Damn do I miss it. Email me if you need coverage. I’ll work cheap!
You probably didn’t want to hear some exiled writer waxing poetic/pathetic about the good ol’ days. You REALLY probably didn’t want some more playoff predictions from a guy sitting on his couch (well, I’m actually away at the moment, so it’s my wife’s best friend’s coach, but I digress), but…I’m so good at predictions, I figured I’d try again!
AL Division Series
Red Sox over Angels in 4. The Sox look more vulnerable heading into the playoffs than they have since 2005 and the Angels are nothing if not due to finally beat the Sox. The Angels’ speed should wreck havoc with the Sox, whose catchers have thrown out a meager 13 percent of opposing base stealers this season. All logic says I should pick the Angels. But Jon Lester and Josh Beckett easily provide the best 1-2 punch in the AL, and once again, I’ll take Terry Francona every single time over Mike Scioscia.
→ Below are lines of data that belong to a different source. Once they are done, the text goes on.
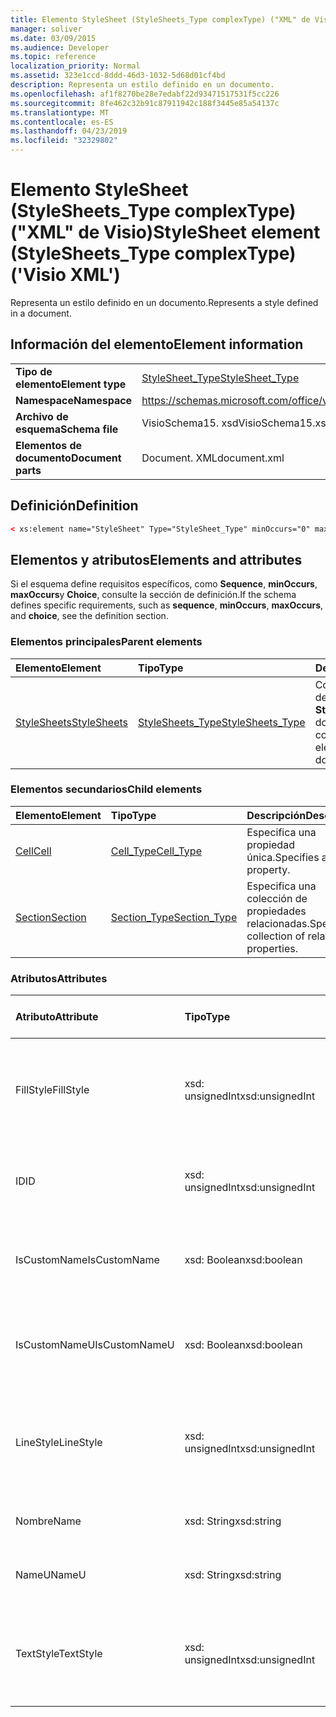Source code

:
 ```yaml
---
title: Elemento StyleSheet (StyleSheets_Type complexType) ("XML" de Visio)
manager: soliver
ms.date: 03/09/2015
ms.audience: Developer
ms.topic: reference
localization_priority: Normal
ms.assetid: 323e1ccd-8ddd-46d3-1032-5d68d01cf4bd
description: Representa un estilo definido en un documento.
ms.openlocfilehash: af1f8270be28e7edabf22d93471517531f5cc226
ms.sourcegitcommit: 8fe462c32b91c87911942c188f3445e85a54137c
ms.translationtype: MT
ms.contentlocale: es-ES
ms.lasthandoff: 04/23/2019
ms.locfileid: "32329802"
---
```

# <a name="stylesheet-element-stylesheetstype-complextype-visio-xml"></a><span data-ttu-id="9ad8f-103">Elemento StyleSheet (StyleSheets_Type complexType) ("XML" de Visio)</span><span class="sxs-lookup"><span data-stu-id="9ad8f-103">StyleSheet element (StyleSheets_Type complexType) ('Visio XML')</span></span>

<span data-ttu-id="9ad8f-104">Representa un estilo definido en un documento.</span><span class="sxs-lookup"><span data-stu-id="9ad8f-104">Represents a style defined in a document.</span></span>
  
## <a name="element-information"></a><span data-ttu-id="9ad8f-105">Información del elemento</span><span class="sxs-lookup"><span data-stu-id="9ad8f-105">Element information</span></span>

|||
|:-----|:-----|
|<span data-ttu-id="9ad8f-106">**Tipo de elemento**</span><span class="sxs-lookup"><span data-stu-id="9ad8f-106">**Element type**</span></span> <br/> |[<span data-ttu-id="9ad8f-107">StyleSheet_Type</span><span class="sxs-lookup"><span data-stu-id="9ad8f-107">StyleSheet_Type</span></span>](stylesheet_type-complextypevisio-xml.md) <br/> |
|<span data-ttu-id="9ad8f-108">**Namespace**</span><span class="sxs-lookup"><span data-stu-id="9ad8f-108">**Namespace**</span></span> <br/> |https://schemas.microsoft.com/office/visio/2012/main  <br/> |
|<span data-ttu-id="9ad8f-109">**Archivo de esquema**</span><span class="sxs-lookup"><span data-stu-id="9ad8f-109">**Schema file**</span></span> <br/> |<span data-ttu-id="9ad8f-110">VisioSchema15. xsd</span><span class="sxs-lookup"><span data-stu-id="9ad8f-110">VisioSchema15.xsd</span></span>  <br/> |
|<span data-ttu-id="9ad8f-111">**Elementos de documento**</span><span class="sxs-lookup"><span data-stu-id="9ad8f-111">**Document parts**</span></span> <br/> |<span data-ttu-id="9ad8f-112">Document. XML</span><span class="sxs-lookup"><span data-stu-id="9ad8f-112">document.xml</span></span>  <br/> |
   
## <a name="definition"></a><span data-ttu-id="9ad8f-113">Definición</span><span class="sxs-lookup"><span data-stu-id="9ad8f-113">Definition</span></span>

```XML
< xs:element name="StyleSheet" Type="StyleSheet_Type" minOccurs="0" maxOccurs="unbounded" ></xs:element >
```

## <a name="elements-and-attributes"></a><span data-ttu-id="9ad8f-114">Elementos y atributos</span><span class="sxs-lookup"><span data-stu-id="9ad8f-114">Elements and attributes</span></span>

<span data-ttu-id="9ad8f-115">Si el esquema define requisitos específicos, como **Sequence**, **minOccurs**, **maxOccurs**y **Choice**, consulte la sección de definición.</span><span class="sxs-lookup"><span data-stu-id="9ad8f-115">If the schema defines specific requirements, such as **sequence**, **minOccurs**, **maxOccurs**, and **choice**, see the definition section.</span></span> 
  
### <a name="parent-elements"></a><span data-ttu-id="9ad8f-116">Elementos principales</span><span class="sxs-lookup"><span data-stu-id="9ad8f-116">Parent elements</span></span>

|<span data-ttu-id="9ad8f-117">**Elemento**</span><span class="sxs-lookup"><span data-stu-id="9ad8f-117">**Element**</span></span>|<span data-ttu-id="9ad8f-118">**Tipo**</span><span class="sxs-lookup"><span data-stu-id="9ad8f-118">**Type**</span></span>|<span data-ttu-id="9ad8f-119">**Descripción**</span><span class="sxs-lookup"><span data-stu-id="9ad8f-119">**Description**</span></span>|
|:-----|:-----|:-----|
|[<span data-ttu-id="9ad8f-120">StyleSheets</span><span class="sxs-lookup"><span data-stu-id="9ad8f-120">StyleSheets</span></span>](stylesheets-element-visiodocument_type-complextypevisio-xml.md) <br/> |[<span data-ttu-id="9ad8f-121">StyleSheets_Type</span><span class="sxs-lookup"><span data-stu-id="9ad8f-121">StyleSheets_Type</span></span>](stylesheets_type-complextypevisio-xml.md) <br/> |<span data-ttu-id="9ad8f-122">Contiene una colección de elementos **StyleSheet** para el documento.</span><span class="sxs-lookup"><span data-stu-id="9ad8f-122">Contains a collection of **StyleSheet** elements for the document.</span></span>  <br/> |
   
### <a name="child-elements"></a><span data-ttu-id="9ad8f-123">Elementos secundarios</span><span class="sxs-lookup"><span data-stu-id="9ad8f-123">Child elements</span></span>

|<span data-ttu-id="9ad8f-124">**Elemento**</span><span class="sxs-lookup"><span data-stu-id="9ad8f-124">**Element**</span></span>|<span data-ttu-id="9ad8f-125">**Tipo**</span><span class="sxs-lookup"><span data-stu-id="9ad8f-125">**Type**</span></span>|<span data-ttu-id="9ad8f-126">**Descripción**</span><span class="sxs-lookup"><span data-stu-id="9ad8f-126">**Description**</span></span>|
|:-----|:-----|:-----|
|[<span data-ttu-id="9ad8f-127">Cell</span><span class="sxs-lookup"><span data-stu-id="9ad8f-127">Cell</span></span>](cell-elementvisio-xml.md) <br/> |[<span data-ttu-id="9ad8f-128">Cell_Type</span><span class="sxs-lookup"><span data-stu-id="9ad8f-128">Cell_Type</span></span>](cell_type-complextypevisio-xml.md) <br/> |<span data-ttu-id="9ad8f-129">Especifica una propiedad única.</span><span class="sxs-lookup"><span data-stu-id="9ad8f-129">Specifies a single property.</span></span>  <br/> |
|[<span data-ttu-id="9ad8f-130">Section</span><span class="sxs-lookup"><span data-stu-id="9ad8f-130">Section</span></span>](section-element-sheet_type-complextypevisio-xml.md) <br/> |[<span data-ttu-id="9ad8f-131">Section_Type</span><span class="sxs-lookup"><span data-stu-id="9ad8f-131">Section_Type</span></span>](section_type-complextypevisio-xml.md) <br/> |<span data-ttu-id="9ad8f-132">Especifica una colección de propiedades relacionadas.</span><span class="sxs-lookup"><span data-stu-id="9ad8f-132">Specifies a collection of related properties.</span></span>  <br/> |
   
### <a name="attributes"></a><span data-ttu-id="9ad8f-133">Atributos</span><span class="sxs-lookup"><span data-stu-id="9ad8f-133">Attributes</span></span>

|<span data-ttu-id="9ad8f-134">**Atributo**</span><span class="sxs-lookup"><span data-stu-id="9ad8f-134">**Attribute**</span></span>|<span data-ttu-id="9ad8f-135">**Tipo**</span><span class="sxs-lookup"><span data-stu-id="9ad8f-135">**Type**</span></span>|<span data-ttu-id="9ad8f-136">**Obligatorio**</span><span class="sxs-lookup"><span data-stu-id="9ad8f-136">**Required**</span></span>|<span data-ttu-id="9ad8f-137">**Descripción**</span><span class="sxs-lookup"><span data-stu-id="9ad8f-137">**Description**</span></span>|<span data-ttu-id="9ad8f-138">**Posibles valores**</span><span class="sxs-lookup"><span data-stu-id="9ad8f-138">**Possible values**</span></span>|
|:-----|:-----|:-----|:-----|:-----|
|<span data-ttu-id="9ad8f-139">FillStyle</span><span class="sxs-lookup"><span data-stu-id="9ad8f-139">FillStyle</span></span>  <br/> |<span data-ttu-id="9ad8f-140">xsd: unsignedInt</span><span class="sxs-lookup"><span data-stu-id="9ad8f-140">xsd:unsignedInt</span></span>  <br/> |<span data-ttu-id="9ad8f-141">opcional</span><span class="sxs-lookup"><span data-stu-id="9ad8f-141">optional</span></span>  <br/> |<span data-ttu-id="9ad8f-142">IDENTIFICADOR del elemento de la hoja de estilos del que este estilo hereda el formato de relleno.</span><span class="sxs-lookup"><span data-stu-id="9ad8f-142">The ID of the StyleSheet element from which this style inherits fill formatting.</span></span>  <br/> |<span data-ttu-id="9ad8f-143">Valores del tipo xsd: unsignedInt.</span><span class="sxs-lookup"><span data-stu-id="9ad8f-143">Values of the xsd:unsignedInt type.</span></span>  <br/> |
|<span data-ttu-id="9ad8f-144">ID</span><span class="sxs-lookup"><span data-stu-id="9ad8f-144">ID</span></span>  <br/> |<span data-ttu-id="9ad8f-145">xsd: unsignedInt</span><span class="sxs-lookup"><span data-stu-id="9ad8f-145">xsd:unsignedInt</span></span>  <br/> |<span data-ttu-id="9ad8f-146">necesario</span><span class="sxs-lookup"><span data-stu-id="9ad8f-146">required</span></span>  <br/> |<span data-ttu-id="9ad8f-147">IDENTIFICADOR único del elemento dentro de su elemento primario.</span><span class="sxs-lookup"><span data-stu-id="9ad8f-147">The unique ID of the element within its parent element.</span></span>  <br/> |<span data-ttu-id="9ad8f-148">Valores del tipo xsd: unsignedInt.</span><span class="sxs-lookup"><span data-stu-id="9ad8f-148">Values of the xsd:unsignedInt type.</span></span>  <br/> |
|<span data-ttu-id="9ad8f-149">IsCustomName</span><span class="sxs-lookup"><span data-stu-id="9ad8f-149">IsCustomName</span></span>  <br/> |<span data-ttu-id="9ad8f-150">xsd: Boolean</span><span class="sxs-lookup"><span data-stu-id="9ad8f-150">xsd:boolean</span></span>  <br/> |<span data-ttu-id="9ad8f-151">opcional</span><span class="sxs-lookup"><span data-stu-id="9ad8f-151">optional</span></span>  <br/> |<span data-ttu-id="9ad8f-152">Indica si el usuario ha personalizado el nombre.</span><span class="sxs-lookup"><span data-stu-id="9ad8f-152">Indicates whether the name has been customized by the user.</span></span>  <br/> |<span data-ttu-id="9ad8f-153">Valores del tipo xsd: Boolean.</span><span class="sxs-lookup"><span data-stu-id="9ad8f-153">Values of the xsd:boolean type.</span></span>  <br/> |
|<span data-ttu-id="9ad8f-154">IsCustomNameU</span><span class="sxs-lookup"><span data-stu-id="9ad8f-154">IsCustomNameU</span></span>  <br/> |<span data-ttu-id="9ad8f-155">xsd: Boolean</span><span class="sxs-lookup"><span data-stu-id="9ad8f-155">xsd:boolean</span></span>  <br/> |<span data-ttu-id="9ad8f-156">opcional</span><span class="sxs-lookup"><span data-stu-id="9ad8f-156">optional</span></span>  <br/> |<span data-ttu-id="9ad8f-157">Indica si el usuario ha personalizado el nombre universal.</span><span class="sxs-lookup"><span data-stu-id="9ad8f-157">Indicates whether the universal name has been customized by the user.</span></span>  <br/> |<span data-ttu-id="9ad8f-158">Valores del tipo xsd: Boolean.</span><span class="sxs-lookup"><span data-stu-id="9ad8f-158">Values of the xsd:boolean type.</span></span>  <br/> |
|<span data-ttu-id="9ad8f-159">LineStyle</span><span class="sxs-lookup"><span data-stu-id="9ad8f-159">LineStyle</span></span>  <br/> |<span data-ttu-id="9ad8f-160">xsd: unsignedInt</span><span class="sxs-lookup"><span data-stu-id="9ad8f-160">xsd:unsignedInt</span></span>  <br/> |<span data-ttu-id="9ad8f-161">opcional</span><span class="sxs-lookup"><span data-stu-id="9ad8f-161">optional</span></span>  <br/> |<span data-ttu-id="9ad8f-162">IDENTIFICADOR del elemento de la hoja de estilos del que este estilo hereda el formato de línea.</span><span class="sxs-lookup"><span data-stu-id="9ad8f-162">The ID of the StyleSheet element from which this style inherits line formatting.</span></span>  <br/> |<span data-ttu-id="9ad8f-163">Valores del tipo xsd: unsignedInt.</span><span class="sxs-lookup"><span data-stu-id="9ad8f-163">Values of the xsd:unsignedInt type.</span></span>  <br/> |
|<span data-ttu-id="9ad8f-164">Nombre</span><span class="sxs-lookup"><span data-stu-id="9ad8f-164">Name</span></span>  <br/> |<span data-ttu-id="9ad8f-165">xsd: String</span><span class="sxs-lookup"><span data-stu-id="9ad8f-165">xsd:string</span></span>  <br/> |<span data-ttu-id="9ad8f-166">opcional</span><span class="sxs-lookup"><span data-stu-id="9ad8f-166">optional</span></span>  <br/> |<span data-ttu-id="9ad8f-167">Nombre del elemento.</span><span class="sxs-lookup"><span data-stu-id="9ad8f-167">The name of the element.</span></span>  <br/> |<span data-ttu-id="9ad8f-168">Valores del tipo xsd: String.</span><span class="sxs-lookup"><span data-stu-id="9ad8f-168">Values of the xsd:string type.</span></span>  <br/> |
|<span data-ttu-id="9ad8f-169">NameU</span><span class="sxs-lookup"><span data-stu-id="9ad8f-169">NameU</span></span>  <br/> |<span data-ttu-id="9ad8f-170">xsd: String</span><span class="sxs-lookup"><span data-stu-id="9ad8f-170">xsd:string</span></span>  <br/> |<span data-ttu-id="9ad8f-171">opcional</span><span class="sxs-lookup"><span data-stu-id="9ad8f-171">optional</span></span>  <br/> |<span data-ttu-id="9ad8f-172">Nombre universal del elemento.</span><span class="sxs-lookup"><span data-stu-id="9ad8f-172">The universal name of the element.</span></span>  <br/> |<span data-ttu-id="9ad8f-173">Valores del tipo xsd: String.</span><span class="sxs-lookup"><span data-stu-id="9ad8f-173">Values of the xsd:string type.</span></span>  <br/> |
|<span data-ttu-id="9ad8f-174">TextStyle</span><span class="sxs-lookup"><span data-stu-id="9ad8f-174">TextStyle</span></span>  <br/> |<span data-ttu-id="9ad8f-175">xsd: unsignedInt</span><span class="sxs-lookup"><span data-stu-id="9ad8f-175">xsd:unsignedInt</span></span>  <br/> |<span data-ttu-id="9ad8f-176">opcional</span><span class="sxs-lookup"><span data-stu-id="9ad8f-176">optional</span></span>  <br/> |<span data-ttu-id="9ad8f-177">IDENTIFICADOR del elemento de la hoja de estilos del que este estilo hereda el formato del texto.</span><span class="sxs-lookup"><span data-stu-id="9ad8f-177">The ID of the StyleSheet element from which this style inherits text formatting.</span></span>  <br/> |<span data-ttu-id="9ad8f-178">Valores del tipo xsd: unsignedInt.</span><span class="sxs-lookup"><span data-stu-id="9ad8f-178">Values of the xsd:unsignedInt type.</span></span>  <br/> |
Yankees over Twins in 3. Remain quite skeptical of how CC Sabathia, Mark Teixeira and A.J. Burnett will handle October—not to mention Rodriguez as well as the super high-strung Joe Girardi—but this could be a historic thrashing. All the momentum in the world doesn’t change the fact the Twins’ starter tonight is Brian Duensing, who was bumped from his must-win start in the regular season “finale” Sunday in favor of Carl Pavano. That’s not good, and neither is this: Pavano, the most loathed Yankee in generations, would seem to be in line to start Game Two at Yankee Stadium. Oh well, at least the Twins have last night.
NL Division Series
Cardinals over Dodgers in 3. Chris Carpenter and Adam Wainwright is an even better duo than Lester and Beckett and Albert Pujols and Matt Holliday are a modern day version of David Ortiz and Manny Ramirez. Speaking of Ramirez, he’s been awfully quiet since his 50-day suspension, hasn’t he (.269-13-45-.492 SLG in 260 at-bats)? Another postseason fade for Joe Torre.
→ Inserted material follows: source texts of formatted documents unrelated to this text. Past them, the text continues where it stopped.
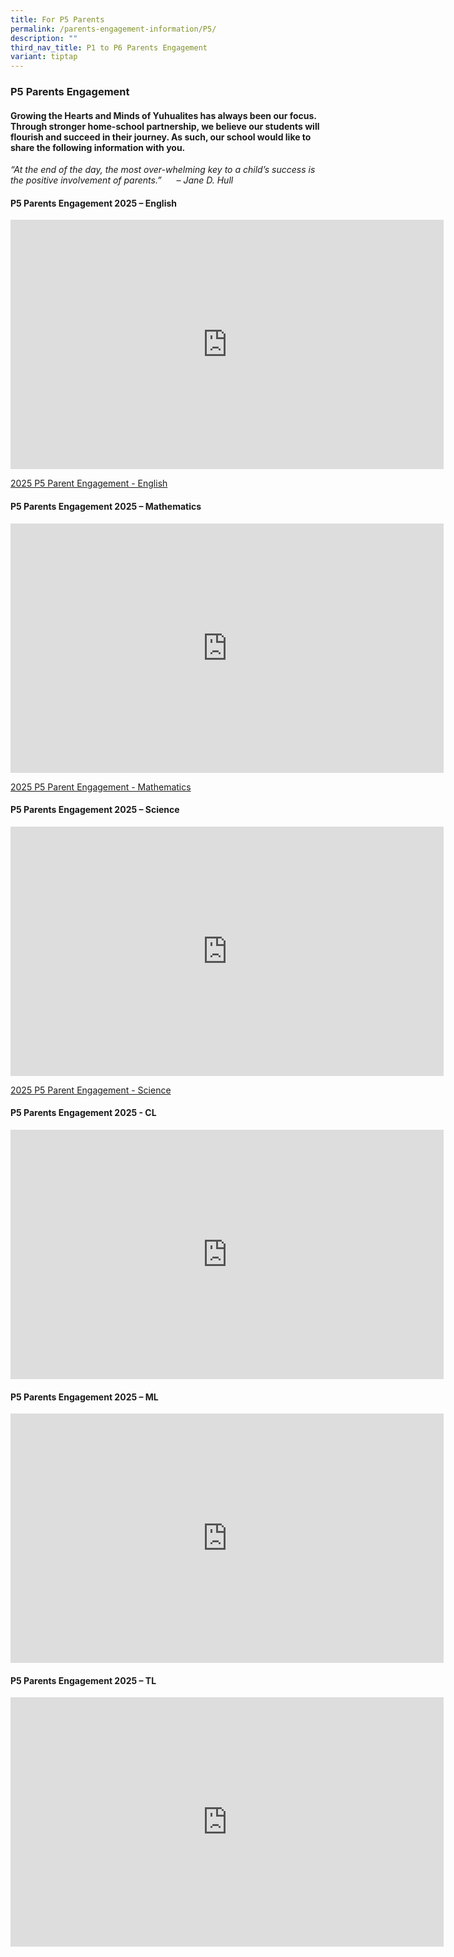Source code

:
 ```yaml
---
title: For P5 Parents
permalink: /parents-engagement-information/P5/
description: ""
third_nav_title: P1 to P6 Parents Engagement
variant: tiptap
---
```

<h3>P5 Parents Engagement</h3>
<h4>Growing the Hearts and Minds of Yuhualites has always been our focus. Through stronger home-school partnership, we believe our students will flourish and succeed in their journey. As such, our school would like to share the following information with you.</h4>
<p><em>“At the end of the day, the most over-whelming key to a child’s success is the positive involvement of parents.”&nbsp; &nbsp; &nbsp; – Jane D. Hull</em>
</p>
<h4><strong>P5 Parents Engagement 2025 – English</strong></h4>
<div class="iframe-wrapper">
<iframe height="399" width="693" allowfullscreen="true" frameborder="0" src="https://www.youtube.com/embed/LanvNFOkWWE?si=uwwU96phJW_pKRU6"></iframe>
</div>
<p><a href="/files/2025_P5_Parent_Engagement_Handouts_EL.pdf" rel="noopener nofollow" target="_blank">2025 P5 Parent Engagement - English</a>
</p>
<h4><strong>P5 Parents Engagement 2025 – Mathematics</strong></h4>
<div class="iframe-wrapper">
<iframe height="399" width="693" allowfullscreen="true" frameborder="0" src="https://www.youtube.com/embed/dcywKfok3cE?si=9iyBFHeKLwi6KIeI"></iframe>
</div>
<p><a href="/files/2025_P5_Parent_Engagement_MA.pdf" rel="noopener nofollow" target="_blank">2025 P5 Parent Engagement - Mathematics</a>
</p>
<h4><strong>P5 Parents Engagement 2025 – Science</strong></h4>
<div class="iframe-wrapper">
<iframe height="399" width="693" allowfullscreen="true" frameborder="0" src="https://www.youtube.com/embed/dTvyGjR68K8?si=oNb89USx02LVv6vR"></iframe>
</div>
<p><a href="/files/2025_P5_Parent_engagement_SC.pdf" rel="noopener nofollow" target="_blank">2025 P5 Parent Engagement - Science</a>
</p>
<h4><strong>P5 Parents Engagement 2025 - CL</strong></h4>
<div class="iframe-wrapper">
<iframe height="399" width="693" allowfullscreen="true" frameborder="0" src="https://www.youtube.com/embed/kfFErGwBqeo?si=44uORo1bp7xByOsP"></iframe>
</div>
<h4><strong>P5 Parents Engagement 2025 – ML</strong></h4>
<div class="iframe-wrapper">
<iframe height="399" width="693" allowfullscreen="true" frameborder="0" src="https://www.youtube.com/embed/ZwLrIBIjgAo?si=jIsoNUtscgivLgJa"></iframe>
</div>
<h4><strong>P5 Parents Engagement 2025 – TL</strong></h4>
<div class="iframe-wrapper">
<iframe height="399" width="693" allowfullscreen="true" frameborder="0" src="https://www.youtube.com/embed/s54idcOrqdI?si=R3cIp3ShdA5s2I7S"></iframe>
</div>
<p></p>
Rockies over Phillies in 4. As noted last week, the concept that the team that is hottest entering the playoffs is the most dangerous is pretty much bunk. But the Rockies were the hottest NL team two years ago, and look where they ended up. This team, too, seems to be bursting with positive karma, and it has the lockdown ace (Ubaldo Jimenez) the ’07 team lacked. The Phils did everything they could to make the NL East interesting down the stretch and their lack of stability at closer will haunt them at least once this series.
AL Championship Series
Red Sox over Yankees in 6. Lester/Beckett vs. Sabathia/Burnett, at least in October, is a no-brainer. Teixeira proves to be a lot like A-Rod when it counts most and John Henry returns to Tweeter to gloat about it.
NL Championship Series
Rockies over Cardinals in 7. A classic series and the Rockies get the last laugh on Holliday.
Rockies over Red Sox in 7. Three straight deep October runs catch up to the Sox and Jonathan Papelbon finally has his Mariano Rivera moment.